Re. 1: just skim the wikipedia article for health insurance (http://en.wikipedia.org/wiki/Health_insurance); the distinction between health plans vs. what you mean by "health insurance" all gets rather confused.
The fundamentals of the system we're moving towards in the US is actually a conservative plan from the '90s: an exchange-based market for private health insurance coupled with guaranteed issue and a mandate for coverage. That plan was itself a response to the original liberal vision of universal health insurance: nationwide government-run single payer insurance.
Yeah right. Until you run out of money. Then what?
In your world, you die. Good for everyone, until it's you or someone you care about. Then, like everyone else, you off running to the SS office to apply for (Medicare) disability.
The whole point of insurance is to protect against risk. Else why have it at all?
Not to be pedantic but I will stand on a soapbox for a moment: I'd also point out that we all have the ability to care for our health. Health care is a daily activity which requires no insurance, and often no cost.
Risk carries an element of unpredictability. If a scenario is predictable, there is no risk to be shared, ergo by definition a scenario with little risk (e.g. known diagnosis and treatment plan) is absolutely and unsurprisingly not fitting for insurance.
Did I miss something?
Quoting from the article: Hendren didn’t invent the idea of markets falling apart because customers know something that companies don’t. Nobel prizes were awarded to a trio of economists in 2001 for developing this idea of adverse selection in the 1970s. But his use of the concept may at least partly resolve the puzzle of why those with pre-existing conditions can’t get insurance.
Another quote: This individual mandate is a natural fix to the problem of adverse selection in health insurance: It keeps the lowest-cost participants from opting out, and as a result the market doesn’t unravel.
The "ignorance" is in "likelihood of utilization", not "cost of utilization".
(Personally, I would never use private health care in the UK. I know people who have.)
If you can't opt out, then choosing private basically means paying for both.
It's true that every health care system rations care. The difference is that a universal system rations based on medical need (triage) whereas a market system rations based on ability to pay.
It also clearly demonstrates one of the reasons why markets alone are simply not sufficient/appropriate for some problems. The rest of the developed countries outside of the US have long understood this with respect to health care.
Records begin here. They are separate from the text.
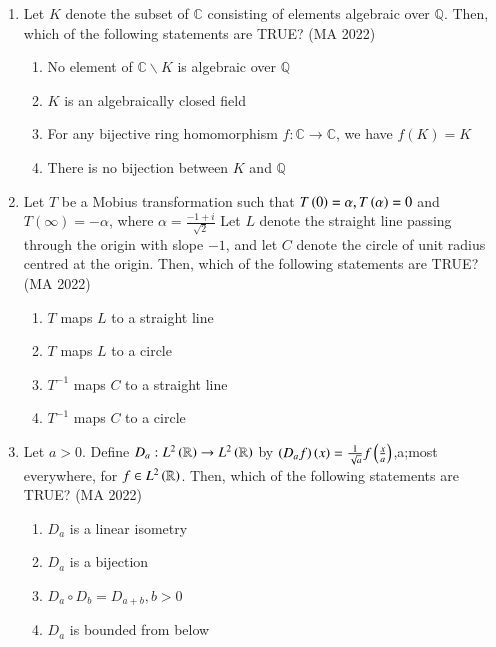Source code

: \documentclass[journal,12pt,onecolumn]{IEEEtran}
\theoremstyle{remark}
\begin{document}
\begin{enumerate}
\begin{multicols}{4}
\begin{enumerate}
\item $\alpha < 3$
\item $3 \leq \alpha < 5.5$
\item $5.5 \leq \alpha < 7$
\item $\alpha \geq 7$
\end{enumerate}
\end{multicols}
\item Let $K$ denote the subset of $\mathbb{C}$ consisting of elements algebraic over $\mathbb{Q}$. Then, which
of the following statements are TRUE?
\hfill{(MA 2022)}
\begin{enumerate}
\item No element of $\mathbb{C}\backslash K$ is algebraic over $\mathbb{Q}$
\item $K$ is an algebraically closed field
\item For any bijective ring homomorphism $f : \mathbb{C} \rightarrow \mathbb{C} $, we have $f(K)=K$
\item There is no bijection between $K$ and $\mathbb{Q}$
\end{enumerate}
\item Let $T$ be a Mobius transformation such that $T\left(0\right)=\alpha,T\left(\alpha\right)=0$ and $T(\infty)=-\alpha $, where $\alpha = \frac{-1+i}{\sqrt{2}}$ Let $L$ denote the straight line passing through the origin with slope  $-1$, and let $C$ denote the circle of unit radius centred at the origin. Then, which of the following statements are TRUE?
\hfill{(MA 2022)}
\begin{enumerate}
\item $T$ maps $L$ to a straight line
\item $T$ maps $L$ to a circle
\item $T^{-1}$ maps $C$ to a straight line
\item $T^{-1}$ maps $C$ to a circle
\end{enumerate}
\item Let $a>0$. Define $D_a : L^2\left(\mathbb{R}\right) \rightarrow L^2\left(\mathbb{R}\right)$ by $\left(D_af\right)\left(x\right)=\frac{1}{\sqrt{a}}f\left(\frac{x}{a}\right)$,a;most everywhere, for $f \in L^2\left(\mathbb{R}\right)$. Then, which of the following statements are TRUE?
\hfill{(MA 2022)}
\begin{enumerate}
\item $D_a$ is a linear isometry
\item $D_a$ is a bijection
\item $D_a \circ D_b=D_{a+b},b>0$
\item $D_a$ is bounded from below

\end{enumerate}
\end{enumerate}
\end{document}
Do 300M people really have to negotiate their own insurance, and research carefully all the terms and conditions and so on?
Why do you single out health insurance?
I know that health insurance is often used to teach asymmetric information models, but it wasn't always obvious that it's a good example. Someone selling a used car might know a lot more about the car's hidden costs than anyone else, but does the typical buyer of health insurance really know more about his or her probability of illness than a sophisticated insurer with good doctors and actuaries and a lot of data?
This led some economists to argue that the problem in health insurance markets is not asymmetric information, but rather too much information—the insurer already knows you will be a bad risk. This research makes it clear that there really is asymmetric information and spells out what it is.